REQUIREMENT:
Output every line below exactly.

RECORDS TO USE:
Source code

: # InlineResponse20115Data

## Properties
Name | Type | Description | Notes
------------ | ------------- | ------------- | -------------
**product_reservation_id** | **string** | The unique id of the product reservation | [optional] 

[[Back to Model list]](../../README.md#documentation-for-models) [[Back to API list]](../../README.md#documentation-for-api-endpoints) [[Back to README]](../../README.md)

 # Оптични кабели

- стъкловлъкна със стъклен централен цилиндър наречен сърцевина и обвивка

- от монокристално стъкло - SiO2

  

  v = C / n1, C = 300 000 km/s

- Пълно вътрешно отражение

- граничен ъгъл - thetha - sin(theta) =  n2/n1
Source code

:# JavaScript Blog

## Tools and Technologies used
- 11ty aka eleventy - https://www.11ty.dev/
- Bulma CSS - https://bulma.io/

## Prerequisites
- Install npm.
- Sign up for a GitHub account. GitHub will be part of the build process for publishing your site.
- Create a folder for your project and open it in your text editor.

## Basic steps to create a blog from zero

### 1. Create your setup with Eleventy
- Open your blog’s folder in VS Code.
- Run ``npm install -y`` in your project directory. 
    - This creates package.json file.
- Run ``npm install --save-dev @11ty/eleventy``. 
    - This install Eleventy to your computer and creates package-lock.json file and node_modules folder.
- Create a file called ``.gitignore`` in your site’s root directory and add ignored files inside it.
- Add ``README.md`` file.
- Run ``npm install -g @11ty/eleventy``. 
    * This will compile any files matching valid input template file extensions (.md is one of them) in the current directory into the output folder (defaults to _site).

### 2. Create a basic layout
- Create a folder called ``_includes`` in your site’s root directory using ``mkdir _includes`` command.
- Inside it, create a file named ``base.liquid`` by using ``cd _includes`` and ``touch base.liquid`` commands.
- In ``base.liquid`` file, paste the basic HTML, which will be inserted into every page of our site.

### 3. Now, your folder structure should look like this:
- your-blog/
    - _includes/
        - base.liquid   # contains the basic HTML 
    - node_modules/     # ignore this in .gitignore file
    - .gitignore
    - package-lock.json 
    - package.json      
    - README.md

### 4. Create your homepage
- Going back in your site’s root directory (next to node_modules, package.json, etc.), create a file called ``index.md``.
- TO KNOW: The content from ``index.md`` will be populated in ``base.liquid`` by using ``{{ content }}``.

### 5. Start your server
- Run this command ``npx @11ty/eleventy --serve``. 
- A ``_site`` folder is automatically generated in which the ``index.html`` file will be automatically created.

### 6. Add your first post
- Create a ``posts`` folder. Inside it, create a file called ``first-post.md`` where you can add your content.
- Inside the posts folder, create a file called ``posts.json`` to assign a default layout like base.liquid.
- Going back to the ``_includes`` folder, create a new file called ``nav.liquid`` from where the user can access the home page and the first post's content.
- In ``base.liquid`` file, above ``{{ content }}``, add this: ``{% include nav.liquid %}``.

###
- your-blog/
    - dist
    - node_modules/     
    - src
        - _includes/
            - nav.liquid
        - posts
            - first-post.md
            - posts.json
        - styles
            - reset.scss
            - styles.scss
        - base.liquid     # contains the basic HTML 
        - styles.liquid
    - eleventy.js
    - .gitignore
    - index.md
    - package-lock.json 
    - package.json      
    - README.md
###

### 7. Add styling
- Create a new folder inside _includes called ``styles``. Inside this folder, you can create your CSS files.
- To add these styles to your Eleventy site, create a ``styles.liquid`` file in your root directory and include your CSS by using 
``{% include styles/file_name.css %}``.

RESPONSE BELOW:
Source code

: # InlineResponse20115Data

## Properties
Name | Type | Description | Notes
------------ | ------------- | ------------- | -------------
**product_reservation_id** | **string** | The unique id of the product reservation | [optional] 

[[Back to Model list]](../../README.md#documentation-for-models) [[Back to API list]](../../README.md#documentation-for-api-endpoints) [[Back to README]](../../README.md)

 # Оптични кабели

- стъкловлъкна със стъклен централен цилиндър наречен сърцевина и обвивка

- от монокристално стъкло - SiO2

  

  v = C / n1, C = 300 000 km/s

- Пълно вътрешно отражение

- граничен ъгъл - thetha - sin(theta) =  n2/n1
Source code

:# JavaScript Blog

## Tools and Technologies used
- 11ty aka eleventy - https://www.11ty.dev/
- Bulma CSS - https://bulma.io/

## Prerequisites
- Install npm.
- Sign up for a GitHub account. GitHub will be part of the build process for publishing your site.
- Create a folder for your project and open it in your text editor.

## Basic steps to create a blog from zero

### 1. Create your setup with Eleventy
- Open your blog’s folder in VS Code.
- Run ``npm install -y`` in your project directory. 
    - This creates package.json file.
- Run ``npm install --save-dev @11ty/eleventy``. 
    - This install Eleventy to your computer and creates package-lock.json file and node_modules folder.
- Create a file called ``.gitignore`` in your site’s root directory and add ignored files inside it.
- Add ``README.md`` file.
- Run ``npm install -g @11ty/eleventy``. 
    * This will compile any files matching valid input template file extensions (.md is one of them) in the current directory into the output folder (defaults to _site).

### 2. Create a basic layout
- Create a folder called ``_includes`` in your site’s root directory using ``mkdir _includes`` command.
- Inside it, create a file named ``base.liquid`` by using ``cd _includes`` and ``touch base.liquid`` commands.
- In ``base.liquid`` file, paste the basic HTML, which will be inserted into every page of our site.

### 3. Now, your folder structure should look like this:
- your-blog/
    - _includes/
        - base.liquid   # contains the basic HTML 
    - node_modules/     # ignore this in .gitignore file
    - .gitignore
    - package-lock.json 
    - package.json      
    - README.md

### 4. Create your homepage
- Going back in your site’s root directory (next to node_modules, package.json, etc.), create a file called ``index.md``.
- TO KNOW: The content from ``index.md`` will be populated in ``base.liquid`` by using ``{{ content }}``.

### 5. Start your server
- Run this command ``npx @11ty/eleventy --serve``. 
- A ``_site`` folder is automatically generated in which the ``index.html`` file will be automatically created.

### 6. Add your first post
- Create a ``posts`` folder. Inside it, create a file called ``first-post.md`` where you can add your content.
- Inside the posts folder, create a file called ``posts.json`` to assign a default layout like base.liquid.
- Going back to the ``_includes`` folder, create a new file called ``nav.liquid`` from where the user can access the home page and the first post's content.
- In ``base.liquid`` file, above ``{{ content }}``, add this: ``{% include nav.liquid %}``.

###
- your-blog/
    - dist
    - node_modules/     
    - src
        - _includes/
            - nav.liquid
        - posts
            - first-post.md
            - posts.json
        - styles
            - reset.scss
            - styles.scss
        - base.liquid     # contains the basic HTML 
        - styles.liquid
    - eleventy.js
    - .gitignore
    - index.md
    - package-lock.json 
    - package.json      
    - README.md
###

### 7. Add styling
- Create a new folder inside _includes called ``styles``. Inside this folder, you can create your CSS files.
- To add these styles to your Eleventy site, create a ``styles.liquid`` file in your root directory and include your CSS by using 
``{% include styles/file_name.css %}``.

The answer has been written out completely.